Schon als kleines Mädchen war Sasha (Lilas-Rose Cantin) anders als andere Vampirkinder. Beim Anblick von Horrorvideos bekam sie nämlich keinen Kohldampf, sondern hielt sich die Augen zu und wollte zu ihrem Papa Aurélien (Steve Laplante) auf den Arm. Ein paar Jahre später ist aus Sasha (jetzt: Sara Monpetit) eine sensible Teenagerin geworden, die es einfach nicht übers Herz bringt, wehrlosen Menschen etwas anzutun – weshalb sie sich ausschließlich von Blutkonserven aus dem elterlichen Kühlschrank ernährt. Doch irgendwann reicht es ihrer Mutter Georgette (Sophie Cadieux). Die will, dass ihre Tochter nun endlich lernt, auf eigenen Beinen zu stehen, und dreht ihr kurzerhand den Lebenssaft-Hahn ab. Da trifft es sich eigentlich ganz gut, dass der vor Hunger fast eingehenden Sasha ausgerechnet der eigenwillige Paul (Félix-Antoine Bénard) über den Weg läuft. Denn der spielt ohnehin mit dem Gedanken, sein Leben zu beenden. Zudem träumt er davon, mit seinem Tod noch jemanden retten zu können. Perfekte Voraussetzungen für Sashas ersten Mord also, sollte man denken...

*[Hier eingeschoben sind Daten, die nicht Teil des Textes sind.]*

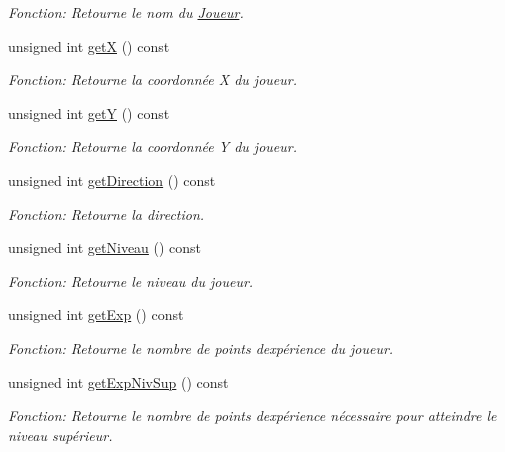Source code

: \begin{DoxyCompactItemize}
\begin{DoxyCompactList}\small\item\em Fonction\+: Retourne le nom du \mbox{\hyperlink{classJoueur}{Joueur}}. \end{DoxyCompactList}\item 
unsigned int \mbox{\hyperlink{classJoueur_a0d86f3ee629b3061192a4ac6631bc608}{getX}} () const
\begin{DoxyCompactList}\small\item\em Fonction\+: Retourne la coordonnée X du joueur. \end{DoxyCompactList}\item 
unsigned int \mbox{\hyperlink{classJoueur_aa9c3a397e0ca29e7137effdbd693334d}{getY}} () const
\begin{DoxyCompactList}\small\item\em Fonction\+: Retourne la coordonnée Y du joueur. \end{DoxyCompactList}\item 
unsigned int \mbox{\hyperlink{classJoueur_a26b77ddad57c8aafd43d3bd0e192a75f}{get\+Direction}} () const
\begin{DoxyCompactList}\small\item\em Fonction\+: Retourne la direction. \end{DoxyCompactList}\item 
unsigned int \mbox{\hyperlink{classJoueur_abec464c3958916f951e19ba5e12d0dbc}{get\+Niveau}} () const
\begin{DoxyCompactList}\small\item\em Fonction\+: Retourne le niveau du joueur. \end{DoxyCompactList}\item 
unsigned int \mbox{\hyperlink{classJoueur_aca3db9562eeb1ca44522109610b9cd80}{get\+Exp}} () const
\begin{DoxyCompactList}\small\item\em Fonction\+: Retourne le nombre de points d\textquotesingle{}expérience du joueur. \end{DoxyCompactList}\item 
unsigned int \mbox{\hyperlink{classJoueur_a6a373cadbec2c4aa63efd813caea81c5}{get\+Exp\+Niv\+Sup}} () const
\begin{DoxyCompactList}\small\item\em Fonction\+: Retourne le nombre de points d\textquotesingle{}expérience nécessaire pour atteindre le niveau supérieur. \end{DoxyCompactList}\item 

\end{DoxyCompactItemize}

In einer Filmwelt, die dem Übernatürlichen mittlerweile allzu oft seine Tiefe nimmt, gelingt es dem kanadischen Film "Feinfühlige Vampirin sucht lebensmüdes Opfer", frischen Atem - oder besser gesagt: frisches Blut - in das Vampirgenre zu bringen. Regisseurin Clara Varné hat mit diesem außergewöhnlichen Werk nicht nur einen kunstvoll inszenierten Liebesfilm geschaffen, sondern auch ein melancholisches Porträt zweier verlorener Seelen, die sich im Schatten des Todes ineinander verheddern.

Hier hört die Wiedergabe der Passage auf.